→ Exercise directions:
Only one stretch of the data below is wanted: the lines starting at the one with "- PER and metrics message as XML documents" and ending at the one with "- Improved workspace", both included, given again exactly.

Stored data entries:
######

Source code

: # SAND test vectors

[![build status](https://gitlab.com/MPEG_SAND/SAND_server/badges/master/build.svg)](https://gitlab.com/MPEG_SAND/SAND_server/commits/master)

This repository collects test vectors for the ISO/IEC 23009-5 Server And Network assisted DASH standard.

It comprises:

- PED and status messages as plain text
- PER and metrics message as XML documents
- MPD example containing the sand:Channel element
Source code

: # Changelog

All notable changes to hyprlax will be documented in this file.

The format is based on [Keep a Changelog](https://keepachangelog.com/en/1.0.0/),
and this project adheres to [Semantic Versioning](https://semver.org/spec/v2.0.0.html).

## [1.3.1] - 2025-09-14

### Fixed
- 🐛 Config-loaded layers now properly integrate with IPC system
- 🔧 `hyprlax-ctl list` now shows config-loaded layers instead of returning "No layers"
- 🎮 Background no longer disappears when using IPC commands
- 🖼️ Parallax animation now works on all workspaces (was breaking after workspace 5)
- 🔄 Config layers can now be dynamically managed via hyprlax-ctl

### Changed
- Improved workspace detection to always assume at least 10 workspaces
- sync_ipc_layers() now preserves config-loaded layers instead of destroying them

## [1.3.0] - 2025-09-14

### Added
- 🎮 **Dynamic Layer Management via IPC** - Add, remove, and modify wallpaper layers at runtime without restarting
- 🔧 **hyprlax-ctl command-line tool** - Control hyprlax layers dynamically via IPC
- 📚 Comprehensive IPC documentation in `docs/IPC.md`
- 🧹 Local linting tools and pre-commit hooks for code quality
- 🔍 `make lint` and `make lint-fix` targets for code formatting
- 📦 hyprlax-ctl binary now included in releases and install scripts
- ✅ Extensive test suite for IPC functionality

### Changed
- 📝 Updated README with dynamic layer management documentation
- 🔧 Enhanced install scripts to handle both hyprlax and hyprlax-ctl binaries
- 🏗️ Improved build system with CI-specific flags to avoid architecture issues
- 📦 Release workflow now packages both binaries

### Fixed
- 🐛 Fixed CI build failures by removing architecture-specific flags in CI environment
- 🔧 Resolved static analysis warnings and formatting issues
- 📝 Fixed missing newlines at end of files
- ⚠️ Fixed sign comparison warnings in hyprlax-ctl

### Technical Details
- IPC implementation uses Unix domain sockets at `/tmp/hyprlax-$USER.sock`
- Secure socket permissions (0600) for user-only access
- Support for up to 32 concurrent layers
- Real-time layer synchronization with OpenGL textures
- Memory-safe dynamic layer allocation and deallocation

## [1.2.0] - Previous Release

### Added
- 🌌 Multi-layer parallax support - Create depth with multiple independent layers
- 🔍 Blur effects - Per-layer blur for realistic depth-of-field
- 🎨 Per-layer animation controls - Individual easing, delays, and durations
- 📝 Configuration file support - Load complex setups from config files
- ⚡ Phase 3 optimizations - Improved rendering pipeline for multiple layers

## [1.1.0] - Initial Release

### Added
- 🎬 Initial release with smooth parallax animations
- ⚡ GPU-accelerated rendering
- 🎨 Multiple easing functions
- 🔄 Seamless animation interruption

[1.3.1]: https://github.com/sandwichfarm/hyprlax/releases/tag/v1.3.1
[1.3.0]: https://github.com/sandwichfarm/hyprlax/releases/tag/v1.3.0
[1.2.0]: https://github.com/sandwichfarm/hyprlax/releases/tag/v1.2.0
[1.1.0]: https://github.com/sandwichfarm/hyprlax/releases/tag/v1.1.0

######

→ Output:
- PER and metrics message as XML documents
- MPD example containing the sand:Channel element
Source code

: # Changelog

All notable changes to hyprlax will be documented in this file.

The format is based on [Keep a Changelog](https://keepachangelog.com/en/1.0.0/),
and this project adheres to [Semantic Versioning](https://semver.org/spec/v2.0.0.html).

## [1.3.1] - 2025-09-14

### Fixed
- 🐛 Config-loaded layers now properly integrate with IPC system
- 🔧 `hyprlax-ctl list` now shows config-loaded layers instead of returning "No layers"
- 🎮 Background no longer disappears when using IPC commands
- 🖼️ Parallax animation now works on all workspaces (was breaking after workspace 5)
- 🔄 Config layers can now be dynamically managed via hyprlax-ctl

### Changed
- Improved workspace detection to always assume at least 10 workspaces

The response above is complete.